[INPUT FOR THIS TASK]

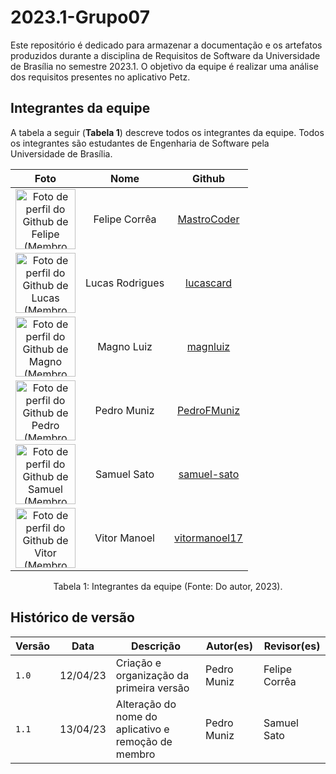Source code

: # 2023.1-Grupo07
Este repositório é dedicado para armazenar a documentação e os artefatos produzidos durante a disciplina de Requisitos de Software da Universidade de Brasília no semestre 2023.1. O objetivo da equipe é realizar uma análise dos requisitos presentes no aplicativo Petz.
## Integrantes da equipe

A tabela a seguir (**Tabela 1**) descreve todos os integrantes da equipe. Todos os integrantes são estudantes de Engenharia de Software pela Universidade de Brasília.
<center>

| Foto        | Nome                                 | Github |
| :---------: | :----------------------------------: | :----: |
| <img src="https://avatars.githubusercontent.com/u/54457201?v=4" alt="Foto de perfil do Github de Felipe (Membro da equipe)" style="width: 10vw;" /> | Felipe Corrêa | [MastroCoder](https://github.com/MastroCoder) |
| <img src="https://avatars.githubusercontent.com/u/54557319?v=4" alt="Foto de perfil do Github de Lucas (Membro da equipe)" style="width: 10vw;" /> | Lucas Rodrigues | [lucascard](https://github.com/lucascard) |
| <img src="https://avatars.githubusercontent.com/u/55704216?v=4" alt="Foto de perfil do Github de Magno (Membro da equipe)" style="width: 10vw;" /> | Magno Luiz | [magnluiz](https://github.com/magnluiz) |
| <img src="https://avatars.githubusercontent.com/u/61098873?v=4" alt="Foto de perfil do Github de Pedro (Membro da equipe)" style="width: 10vw;" /> | Pedro Muniz | [PedroFMuniz](https://github.com/PedroFMuniz) |
| <img src="https://avatars.githubusercontent.com/u/69944666?v=4" alt="Foto de perfil do Github de Samuel (Membro da equipe)" style="width: 10vw;" /> | Samuel Sato | [samuel-sato](https://github.com/samuel-sato) |
| <img src="https://avatars.githubusercontent.com/u/74791849?v=4" alt="Foto de perfil do Github de Vitor (Membro da equipe)" style="width: 10vw;" /> | Vitor Manoel | [vitormanoel17](https://github.com/vitormanoel17) |

</center>

<div style="text-align: center">
<p> Tabela 1: Integrantes da equipe (Fonte: Do autor, 2023).</p> 
</div>

## Histórico de versão

|  Versão  |   Data   |                      Descrição                      |    Autor(es)   |  Revisor(es)  |
| -------- | -------- | --------------------------------------------------- | -------------- | ------------- |
|  `1.0`   | 12/04/23 | Criação e organização da primeira versão | Pedro Muniz | Felipe Corrêa |
|  `1.1`   | 13/04/23 | Alteração do nome do aplicativo e remoção de membro | Pedro Muniz | Samuel Sato |
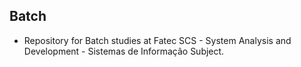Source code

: ## Batch
* Repository for Batch studies at Fatec SCS - System Analysis and Development - Sistemas de Informação Subject.

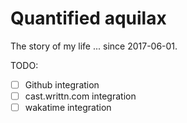 # Quantified aquilax

The story of my life  ... since 2017-06-01.

TODO:
- [ ] Github integration
- [ ] cast.writtn.com integration
- [ ] wakatime integration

[/INPUT FOR THIS TASK]

WHAT THE TASK ASKS - Leave the pictures aside and print exactly, and only, the lines from the one with "# Quantified aquilax" through the end of the data, both included.

YOUR RESPONSE -
 # Quantified aquilax

The story of my life  ... since 2017-06-01.

TODO:
- [ ] Github integration
- [ ] cast.writtn.com integration
- [ ] wakatime integration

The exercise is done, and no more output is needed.